**Brief:** Exactly reproduce the entries, dropping any pictures from your copy.

**Records supplied:**
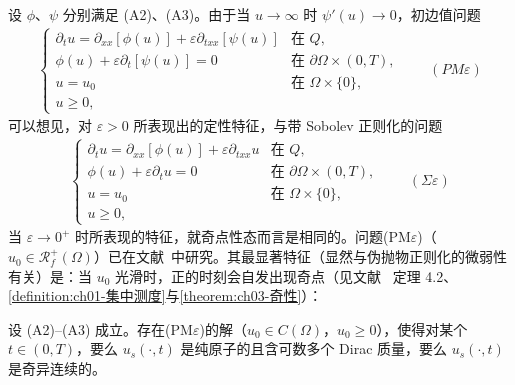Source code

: \documentclass[../main.tex]{subfiles}
\begin{document}
设 $\phi$、$\psi$ 分别满足 (A2)、(A3)。由于当 $u\to\infty$ 时 $\psi'(u)\to0$，初边值问题
\begin{align*}
\begin{cases}
\partial_t u = \partial_{xx}[\phi(u)] + \varepsilon\partial_{txx}[\psi(u)] & \text{在 }Q,\\
\phi(u) + \varepsilon\partial_t[\psi(u)] = 0 & \text{在 }\partial\Omega\times(0,T),\\
u=u_0 & \text{在 }\Omega\times\{0\},\\
u\geqslant0,
\end{cases}
\qquad(PM\varepsilon)
\end{align*}
可以想见，对 $\varepsilon>0$ 所表现出的定性特征，与带 Sobolev 正则化的问题
\begin{align*}
\begin{cases}
\partial_t u = \partial_{xx}[\phi(u)] + \varepsilon\partial_{txx}u & \text{在 }Q,\\
\phi(u) + \varepsilon\partial_t u = 0 & \text{在 }\partial\Omega\times(0,T),\\
u=u_0 & \text{在 }\Omega\times\{0\},\\
u\geqslant0,
\end{cases}
\qquad(\Sigma\varepsilon)
\end{align*}
当 $\varepsilon\to0^+$ 时所表现的特征，就奇点性态而言是相同的。问题(PM$\varepsilon$)（$u_0\in\mathscr{R}^+_f(\Omega)$）已在文献~\cite{ref99,ref100}中研究。其最显著特征（显然与伪抛物正则化的微弱性有关）是：当 $u_0$ 光滑时，正的时刻会自发出现奇点（见文献~\cite{ref22} 定理 4.2、\cref{definition:ch01-集中测度}与\cref{theorem:ch03-奇性}）：

\begin{proposition}\label{proposition:intro-0.3.3}
设 (A2)--(A3) 成立。存在(PM$\varepsilon$)的解（$u_0\in C(\Omega)$，$u_0\geqslant0$），使得对某个 $t\in(0,T)$，要么 $u_s(\cdot,t)$ 是纯原子的且含可数多个 Dirac 质量，要么 $u_s(\cdot,t)$ 是奇异连续的。
\end{proposition}
\end{document}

**Exercise result:**
Source code

: \documentclass[../main.tex]{subfiles}
\begin{document}
设 $\phi$、$\psi$ 分别满足 (A2)、(A3)。由于当 $u\to\infty$ 时 $\psi'(u)\to0$，初边值问题
\begin{align*}
\begin{cases}
\partial_t u = \partial_{xx}[\phi(u)] + \varepsilon\partial_{txx}[\psi(u)] & \text{在 }Q,\\
\phi(u) + \varepsilon\partial_t[\psi(u)] = 0 & \text{在 }\partial\Omega\times(0,T),\\
u=u_0 & \text{在 }\Omega\times\{0\},\\
u\geqslant0,
\end{cases}
\qquad(PM\varepsilon)
\end{align*}
可以想见，对 $\varepsilon>0$ 所表现出的定性特征，与带 Sobolev 正则化的问题
\begin{align*}
\begin{cases}
\partial_t u = \partial_{xx}[\phi(u)] + \varepsilon\partial_{txx}u & \text{在 }Q,\\
\phi(u) + \varepsilon\partial_t u = 0 & \text{在 }\partial\Omega\times(0,T),\\
u=u_0 & \text{在 }\Omega\times\{0\},\\
u\geqslant0,
\end{cases}
\qquad(\Sigma\varepsilon)
\end{align*}
当 $\varepsilon\to0^+$ 时所表现的特征，就奇点性态而言是相同的。问题(PM$\varepsilon$)（$u_0\in\mathscr{R}^+_f(\Omega)$）已在文献~\cite{ref99,ref100}中研究。其最显著特征（显然与伪抛物正则化的微弱性有关）是：当 $u_0$ 光滑时，正的时刻会自发出现奇点（见文献~\cite{ref22} 定理 4.2、\cref{definition:ch01-集中测度}与\cref{theorem:ch03-奇性}）：

\begin{proposition}\label{proposition:intro-0.3.3}
设 (A2)--(A3) 成立。存在(PM$\varepsilon$)的解（$u_0\in C(\Omega)$，$u_0\geqslant0$），使得对某个 $t\in(0,T)$，要么 $u_s(\cdot,t)$ 是纯原子的且含可数多个 Dirac 质量，要么 $u_s(\cdot,t)$ 是奇异连续的。
\end{proposition}
\end{document}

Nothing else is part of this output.